◆ The problem:
Repeat only the stretch of lines below that runs from the line with "2 | 0% | 99.0%" through the line with "and RTV Slovenija", unaltered.

BEGIN Material for this task

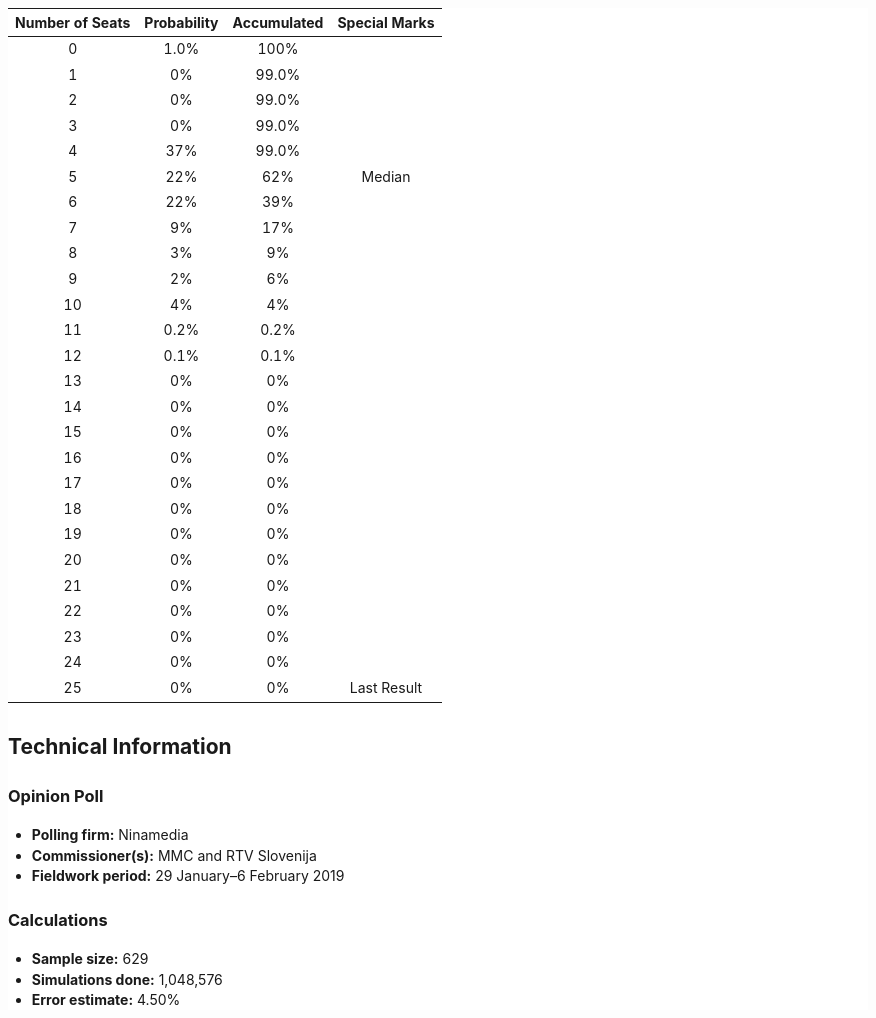 | Number of Seats | Probability | Accumulated | Special Marks |
|:---------------:|:-----------:|:-----------:|:-------------:|
| 0 | 1.0% | 100% |  |
| 1 | 0% | 99.0% |  |
| 2 | 0% | 99.0% |  |
| 3 | 0% | 99.0% |  |
| 4 | 37% | 99.0% |  |
| 5 | 22% | 62% | Median |
| 6 | 22% | 39% |  |
| 7 | 9% | 17% |  |
| 8 | 3% | 9% |  |
| 9 | 2% | 6% |  |
| 10 | 4% | 4% |  |
| 11 | 0.2% | 0.2% |  |
| 12 | 0.1% | 0.1% |  |
| 13 | 0% | 0% |  |
| 14 | 0% | 0% |  |
| 15 | 0% | 0% |  |
| 16 | 0% | 0% |  |
| 17 | 0% | 0% |  |
| 18 | 0% | 0% |  |
| 19 | 0% | 0% |  |
| 20 | 0% | 0% |  |
| 21 | 0% | 0% |  |
| 22 | 0% | 0% |  |
| 23 | 0% | 0% |  |
| 24 | 0% | 0% |  |
| 25 | 0% | 0% | Last Result |


## Technical Information

### Opinion Poll

+ **Polling firm:** Ninamedia
+ **Commissioner(s):** MMC and RTV Slovenija
+ **Fieldwork period:** 29 January–6 February 2019

### Calculations

+ **Sample size:** 629
+ **Simulations done:** 1,048,576
+ **Error estimate:** 4.50%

END Material for this task

◆ Answer below:
| 2 | 0% | 99.0% |  |
| 3 | 0% | 99.0% |  |
| 4 | 37% | 99.0% |  |
| 5 | 22% | 62% | Median |
| 6 | 22% | 39% |  |
| 7 | 9% | 17% |  |
| 8 | 3% | 9% |  |
| 9 | 2% | 6% |  |
| 10 | 4% | 4% |  |
| 11 | 0.2% | 0.2% |  |
| 12 | 0.1% | 0.1% |  |
| 13 | 0% | 0% |  |
| 14 | 0% | 0% |  |
| 15 | 0% | 0% |  |
| 16 | 0% | 0% |  |
| 17 | 0% | 0% |  |
| 18 | 0% | 0% |  |
| 19 | 0% | 0% |  |
| 20 | 0% | 0% |  |
| 21 | 0% | 0% |  |
| 22 | 0% | 0% |  |
| 23 | 0% | 0% |  |
| 24 | 0% | 0% |  |
| 25 | 0% | 0% | Last Result |


## Technical Information

### Opinion Poll

+ **Polling firm:** Ninamedia
+ **Commissioner(s):** MMC and RTV Slovenija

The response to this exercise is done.